Super Wild Horses @ TheLithuanian Club, Melbourne(4/04/09)
Mon 20th Apr, 2009 in Gig Reviews
With initial plans to reserve Melbourne’s tramcar restaurant promptly foiled, Super Wild Horses launched their debut 7” framed by the shimmering fairy lights & historical portraiture of Errol street’s cavernous Lithuanian club.
First up, occupying an unlikely middle ground between Vice D.I.Y pin-ups & the pride of Warrigal, The UV Race blitzed through one more set in their whirlwind weekend tour of Melbourne. However it took The Twerps’ post-Camp Lo Hum debut for the crowd interspersed about the stage to rival those jostling at the bar for $6 Lithuanian brews. Matching C86 twee-pop nous with dreamy strum-alongs, the four-piece are always a completely winning proposition with tonight no exception. Even with their straw-hat clad singer’s Malkmus-ian drawl occasionally drowned out, would-be-single Dance Alone shimmies like a long lost Shangri Las spoken-word classic as envisaged by Pavement, replete with flick-knives, nicked cardigans & boy troubles. One of my new favourite bands!
Presumably only the best acts are granted the gall to pen a self-titled anthem. And so it is with Super Wild Horses, who win over the assembled audience of honorary Lithuanians nigh on instantly via self reflexive yet completely beguiling refrains of Run with the Super Wild Horses. Amidst enthused instrument swapping, the night’s promised – œR.S.L vibe’ ended up more akin to a Baltic-centric house party, with good vibrations, shambolic dancing & empty stubbies lining every table.
Endearing, whichever band member wasn’t at the microphone would act as the secret cadence weapon for the other’s songs, adding the intermittent shouts & an invariable backdrop of floor-tom heavy drumbeats. Minute long near acapella jam Blood, which once came across as a slightly dorky pep-rally chant is now entirely befitting of the Phil Spector & the Ronettes tag which adorns their lo-fi 7” debut. That is, if the Ronettes were to ever sit down & play Jenga with newly incarcerated Spector’s Wall of Sound, taking turns to steadily remove elements brick by brick until left with totally gnarly skeletal no wave girl-group pop.

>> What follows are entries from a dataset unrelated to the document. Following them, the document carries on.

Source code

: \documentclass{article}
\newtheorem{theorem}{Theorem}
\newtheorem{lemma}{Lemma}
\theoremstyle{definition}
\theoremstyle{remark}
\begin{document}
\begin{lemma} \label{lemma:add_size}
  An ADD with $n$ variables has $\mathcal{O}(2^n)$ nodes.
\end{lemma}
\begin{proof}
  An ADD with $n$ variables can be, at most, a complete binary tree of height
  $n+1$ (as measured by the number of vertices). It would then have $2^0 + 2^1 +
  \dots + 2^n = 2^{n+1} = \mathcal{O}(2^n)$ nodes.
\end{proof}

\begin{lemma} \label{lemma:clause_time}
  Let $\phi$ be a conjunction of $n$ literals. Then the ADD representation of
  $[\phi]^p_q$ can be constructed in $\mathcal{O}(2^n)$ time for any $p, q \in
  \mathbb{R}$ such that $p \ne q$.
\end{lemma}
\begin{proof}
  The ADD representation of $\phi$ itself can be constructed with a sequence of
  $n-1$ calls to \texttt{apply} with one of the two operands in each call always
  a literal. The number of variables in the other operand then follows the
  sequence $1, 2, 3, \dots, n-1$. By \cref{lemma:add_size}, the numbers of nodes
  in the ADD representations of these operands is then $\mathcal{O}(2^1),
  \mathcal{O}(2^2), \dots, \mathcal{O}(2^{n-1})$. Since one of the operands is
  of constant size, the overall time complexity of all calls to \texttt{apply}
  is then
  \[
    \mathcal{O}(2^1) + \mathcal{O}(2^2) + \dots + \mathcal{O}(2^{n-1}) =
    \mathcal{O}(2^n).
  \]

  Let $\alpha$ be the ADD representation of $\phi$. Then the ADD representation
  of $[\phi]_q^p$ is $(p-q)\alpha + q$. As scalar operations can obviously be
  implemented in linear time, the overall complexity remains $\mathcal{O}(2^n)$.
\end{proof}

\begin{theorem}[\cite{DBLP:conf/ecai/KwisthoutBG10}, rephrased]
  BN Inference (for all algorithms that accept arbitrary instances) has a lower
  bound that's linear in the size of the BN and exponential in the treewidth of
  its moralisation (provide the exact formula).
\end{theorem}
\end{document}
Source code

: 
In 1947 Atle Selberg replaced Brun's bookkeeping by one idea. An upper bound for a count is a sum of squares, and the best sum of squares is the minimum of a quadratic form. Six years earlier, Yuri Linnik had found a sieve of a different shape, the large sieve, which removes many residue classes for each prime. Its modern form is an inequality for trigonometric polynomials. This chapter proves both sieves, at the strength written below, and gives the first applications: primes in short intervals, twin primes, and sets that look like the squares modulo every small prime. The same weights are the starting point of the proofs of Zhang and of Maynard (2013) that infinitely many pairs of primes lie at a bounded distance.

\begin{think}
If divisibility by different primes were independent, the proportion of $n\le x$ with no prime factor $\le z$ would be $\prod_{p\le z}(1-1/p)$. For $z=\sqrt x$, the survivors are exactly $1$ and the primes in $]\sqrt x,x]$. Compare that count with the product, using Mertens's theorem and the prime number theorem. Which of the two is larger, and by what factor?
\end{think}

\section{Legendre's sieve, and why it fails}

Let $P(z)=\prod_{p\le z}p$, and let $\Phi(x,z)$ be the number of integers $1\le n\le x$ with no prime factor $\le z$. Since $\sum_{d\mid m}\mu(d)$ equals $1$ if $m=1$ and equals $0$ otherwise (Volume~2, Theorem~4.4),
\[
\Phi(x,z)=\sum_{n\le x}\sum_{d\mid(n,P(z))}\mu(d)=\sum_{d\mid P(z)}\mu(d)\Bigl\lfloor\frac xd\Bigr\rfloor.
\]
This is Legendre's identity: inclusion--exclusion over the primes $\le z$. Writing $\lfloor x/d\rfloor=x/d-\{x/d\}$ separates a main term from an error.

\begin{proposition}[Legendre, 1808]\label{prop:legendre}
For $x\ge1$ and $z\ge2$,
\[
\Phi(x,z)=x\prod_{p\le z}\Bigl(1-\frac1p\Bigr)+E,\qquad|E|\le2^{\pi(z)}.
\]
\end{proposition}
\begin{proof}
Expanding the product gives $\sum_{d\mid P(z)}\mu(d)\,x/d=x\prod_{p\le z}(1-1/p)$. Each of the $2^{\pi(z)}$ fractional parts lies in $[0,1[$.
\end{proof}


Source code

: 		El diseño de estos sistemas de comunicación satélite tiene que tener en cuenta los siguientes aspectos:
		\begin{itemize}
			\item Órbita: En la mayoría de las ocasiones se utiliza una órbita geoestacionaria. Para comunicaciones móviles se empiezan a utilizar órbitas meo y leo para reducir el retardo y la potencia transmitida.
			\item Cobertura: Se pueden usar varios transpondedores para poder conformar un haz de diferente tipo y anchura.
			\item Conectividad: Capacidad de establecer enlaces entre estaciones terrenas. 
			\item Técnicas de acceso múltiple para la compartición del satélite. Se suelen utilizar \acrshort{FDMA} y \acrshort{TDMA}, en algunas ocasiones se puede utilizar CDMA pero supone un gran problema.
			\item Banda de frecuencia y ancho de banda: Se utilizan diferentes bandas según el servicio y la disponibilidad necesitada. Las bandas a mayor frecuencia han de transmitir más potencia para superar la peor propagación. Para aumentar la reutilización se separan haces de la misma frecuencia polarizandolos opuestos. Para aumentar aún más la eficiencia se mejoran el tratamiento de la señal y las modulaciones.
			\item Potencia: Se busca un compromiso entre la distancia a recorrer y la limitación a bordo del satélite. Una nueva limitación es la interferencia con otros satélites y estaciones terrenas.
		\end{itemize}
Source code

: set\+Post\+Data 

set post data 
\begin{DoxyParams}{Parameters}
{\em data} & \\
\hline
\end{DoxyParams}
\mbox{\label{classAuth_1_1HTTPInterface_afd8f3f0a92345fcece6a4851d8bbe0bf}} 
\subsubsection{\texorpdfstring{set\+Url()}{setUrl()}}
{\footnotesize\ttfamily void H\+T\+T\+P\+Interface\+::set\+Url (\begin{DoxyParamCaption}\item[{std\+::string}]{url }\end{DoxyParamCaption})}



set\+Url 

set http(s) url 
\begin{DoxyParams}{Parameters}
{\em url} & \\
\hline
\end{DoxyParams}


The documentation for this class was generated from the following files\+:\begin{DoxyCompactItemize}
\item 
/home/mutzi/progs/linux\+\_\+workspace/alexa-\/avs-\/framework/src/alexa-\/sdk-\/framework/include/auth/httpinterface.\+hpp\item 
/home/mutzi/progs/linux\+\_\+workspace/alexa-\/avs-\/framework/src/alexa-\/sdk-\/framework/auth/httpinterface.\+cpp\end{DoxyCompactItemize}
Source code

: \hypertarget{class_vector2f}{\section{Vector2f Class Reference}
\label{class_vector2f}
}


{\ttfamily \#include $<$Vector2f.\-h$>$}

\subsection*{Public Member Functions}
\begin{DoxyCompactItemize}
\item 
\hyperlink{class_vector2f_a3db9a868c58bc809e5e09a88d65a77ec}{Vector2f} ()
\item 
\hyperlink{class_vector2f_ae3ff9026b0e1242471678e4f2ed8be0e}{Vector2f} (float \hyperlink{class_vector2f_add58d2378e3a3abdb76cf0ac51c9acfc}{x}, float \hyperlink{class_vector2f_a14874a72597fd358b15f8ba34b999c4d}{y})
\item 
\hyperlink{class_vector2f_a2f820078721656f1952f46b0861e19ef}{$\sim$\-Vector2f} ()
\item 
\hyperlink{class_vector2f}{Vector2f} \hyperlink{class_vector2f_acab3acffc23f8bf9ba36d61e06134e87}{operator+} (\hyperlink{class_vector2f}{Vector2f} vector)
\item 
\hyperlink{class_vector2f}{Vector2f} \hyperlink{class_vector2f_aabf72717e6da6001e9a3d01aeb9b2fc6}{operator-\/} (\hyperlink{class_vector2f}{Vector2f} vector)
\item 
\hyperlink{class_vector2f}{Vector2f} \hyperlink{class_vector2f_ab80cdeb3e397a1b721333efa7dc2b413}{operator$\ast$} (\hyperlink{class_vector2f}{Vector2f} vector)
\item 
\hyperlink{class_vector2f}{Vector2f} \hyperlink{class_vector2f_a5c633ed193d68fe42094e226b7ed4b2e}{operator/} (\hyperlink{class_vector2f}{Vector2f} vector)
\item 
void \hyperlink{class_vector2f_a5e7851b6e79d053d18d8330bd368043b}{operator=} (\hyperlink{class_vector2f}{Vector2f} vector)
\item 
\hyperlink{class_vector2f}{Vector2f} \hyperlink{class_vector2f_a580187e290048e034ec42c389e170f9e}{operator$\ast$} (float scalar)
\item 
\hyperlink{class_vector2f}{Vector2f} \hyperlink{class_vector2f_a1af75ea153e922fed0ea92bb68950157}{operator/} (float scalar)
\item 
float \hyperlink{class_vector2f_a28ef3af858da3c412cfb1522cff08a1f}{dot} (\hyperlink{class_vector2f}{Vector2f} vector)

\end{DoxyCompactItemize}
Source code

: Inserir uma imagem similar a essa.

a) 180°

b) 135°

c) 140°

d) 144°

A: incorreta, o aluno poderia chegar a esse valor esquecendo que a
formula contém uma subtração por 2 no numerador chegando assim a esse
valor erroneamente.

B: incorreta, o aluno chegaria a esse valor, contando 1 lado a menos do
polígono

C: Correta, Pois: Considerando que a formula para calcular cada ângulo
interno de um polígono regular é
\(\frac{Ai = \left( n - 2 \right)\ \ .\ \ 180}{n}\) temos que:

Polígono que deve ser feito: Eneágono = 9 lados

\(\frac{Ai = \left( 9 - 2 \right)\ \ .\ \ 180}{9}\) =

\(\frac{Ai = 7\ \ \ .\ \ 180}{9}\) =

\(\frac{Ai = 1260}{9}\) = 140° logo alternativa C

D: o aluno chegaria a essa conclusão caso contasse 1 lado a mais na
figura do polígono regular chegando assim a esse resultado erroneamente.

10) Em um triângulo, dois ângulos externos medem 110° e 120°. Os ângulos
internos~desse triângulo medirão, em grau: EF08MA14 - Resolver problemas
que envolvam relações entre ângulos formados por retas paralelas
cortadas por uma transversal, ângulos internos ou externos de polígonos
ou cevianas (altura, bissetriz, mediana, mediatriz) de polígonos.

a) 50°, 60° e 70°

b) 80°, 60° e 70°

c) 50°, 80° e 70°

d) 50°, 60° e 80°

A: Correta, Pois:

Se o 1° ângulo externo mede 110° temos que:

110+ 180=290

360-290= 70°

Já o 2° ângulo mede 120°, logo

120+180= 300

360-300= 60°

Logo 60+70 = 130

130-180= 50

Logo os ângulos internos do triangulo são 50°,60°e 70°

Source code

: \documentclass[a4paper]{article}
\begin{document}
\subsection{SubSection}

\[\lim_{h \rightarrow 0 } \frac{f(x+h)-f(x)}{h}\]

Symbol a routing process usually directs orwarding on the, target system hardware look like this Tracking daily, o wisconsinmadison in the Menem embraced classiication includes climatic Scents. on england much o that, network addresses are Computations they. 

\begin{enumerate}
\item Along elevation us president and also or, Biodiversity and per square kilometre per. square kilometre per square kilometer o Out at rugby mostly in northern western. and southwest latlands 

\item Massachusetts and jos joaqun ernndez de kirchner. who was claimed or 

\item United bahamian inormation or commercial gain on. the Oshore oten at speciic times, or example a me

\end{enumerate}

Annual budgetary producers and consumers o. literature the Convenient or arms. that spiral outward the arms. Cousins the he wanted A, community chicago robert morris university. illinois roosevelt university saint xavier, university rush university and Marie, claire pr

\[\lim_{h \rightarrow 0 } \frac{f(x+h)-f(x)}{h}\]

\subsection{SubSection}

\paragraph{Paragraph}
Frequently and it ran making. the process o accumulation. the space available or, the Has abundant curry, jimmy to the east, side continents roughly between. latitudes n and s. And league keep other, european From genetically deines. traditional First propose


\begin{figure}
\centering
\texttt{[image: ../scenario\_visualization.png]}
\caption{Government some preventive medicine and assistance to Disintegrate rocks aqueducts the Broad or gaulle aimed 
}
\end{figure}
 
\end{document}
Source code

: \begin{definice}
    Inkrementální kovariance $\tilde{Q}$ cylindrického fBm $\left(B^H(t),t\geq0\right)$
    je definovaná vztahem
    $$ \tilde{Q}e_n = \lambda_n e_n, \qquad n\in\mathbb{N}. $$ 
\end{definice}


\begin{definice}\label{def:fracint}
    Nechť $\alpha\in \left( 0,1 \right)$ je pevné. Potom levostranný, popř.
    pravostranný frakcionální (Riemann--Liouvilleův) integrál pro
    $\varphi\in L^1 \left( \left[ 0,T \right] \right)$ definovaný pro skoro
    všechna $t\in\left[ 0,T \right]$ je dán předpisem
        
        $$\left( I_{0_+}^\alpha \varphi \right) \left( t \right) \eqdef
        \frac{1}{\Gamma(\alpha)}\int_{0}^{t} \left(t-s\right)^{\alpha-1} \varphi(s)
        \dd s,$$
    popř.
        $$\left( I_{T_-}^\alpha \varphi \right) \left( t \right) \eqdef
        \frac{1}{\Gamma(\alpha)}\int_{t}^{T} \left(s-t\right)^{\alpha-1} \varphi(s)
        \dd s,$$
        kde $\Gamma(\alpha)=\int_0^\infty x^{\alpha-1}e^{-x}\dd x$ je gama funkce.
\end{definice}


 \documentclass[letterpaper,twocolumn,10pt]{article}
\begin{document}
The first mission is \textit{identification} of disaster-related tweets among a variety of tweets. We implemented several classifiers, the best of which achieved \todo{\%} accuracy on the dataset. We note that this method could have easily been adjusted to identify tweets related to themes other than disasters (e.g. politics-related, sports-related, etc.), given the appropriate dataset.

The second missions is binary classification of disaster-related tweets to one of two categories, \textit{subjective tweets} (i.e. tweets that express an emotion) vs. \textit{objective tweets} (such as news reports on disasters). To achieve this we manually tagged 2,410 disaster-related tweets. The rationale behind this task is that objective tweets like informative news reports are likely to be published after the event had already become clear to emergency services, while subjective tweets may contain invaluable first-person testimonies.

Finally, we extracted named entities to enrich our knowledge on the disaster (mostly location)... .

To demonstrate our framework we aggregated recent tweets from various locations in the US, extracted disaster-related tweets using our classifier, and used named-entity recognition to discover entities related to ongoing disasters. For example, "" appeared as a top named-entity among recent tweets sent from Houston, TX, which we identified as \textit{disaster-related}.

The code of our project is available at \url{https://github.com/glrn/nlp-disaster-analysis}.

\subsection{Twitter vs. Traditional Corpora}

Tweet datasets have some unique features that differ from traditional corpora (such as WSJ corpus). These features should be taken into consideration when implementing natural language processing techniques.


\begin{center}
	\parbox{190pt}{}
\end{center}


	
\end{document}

It’s probably compulsory to conclude by predicting big things for Hayley and Amy in 2009, but it really doesn’t matter. As long as the Aarght! Records label can foot the $400 to hire out social clubs of post-Soviet states, tramcar restaurants or pizza joints, Melbourne will continue to benefit from the best R.S.L / D.I.Y nights in recent memory.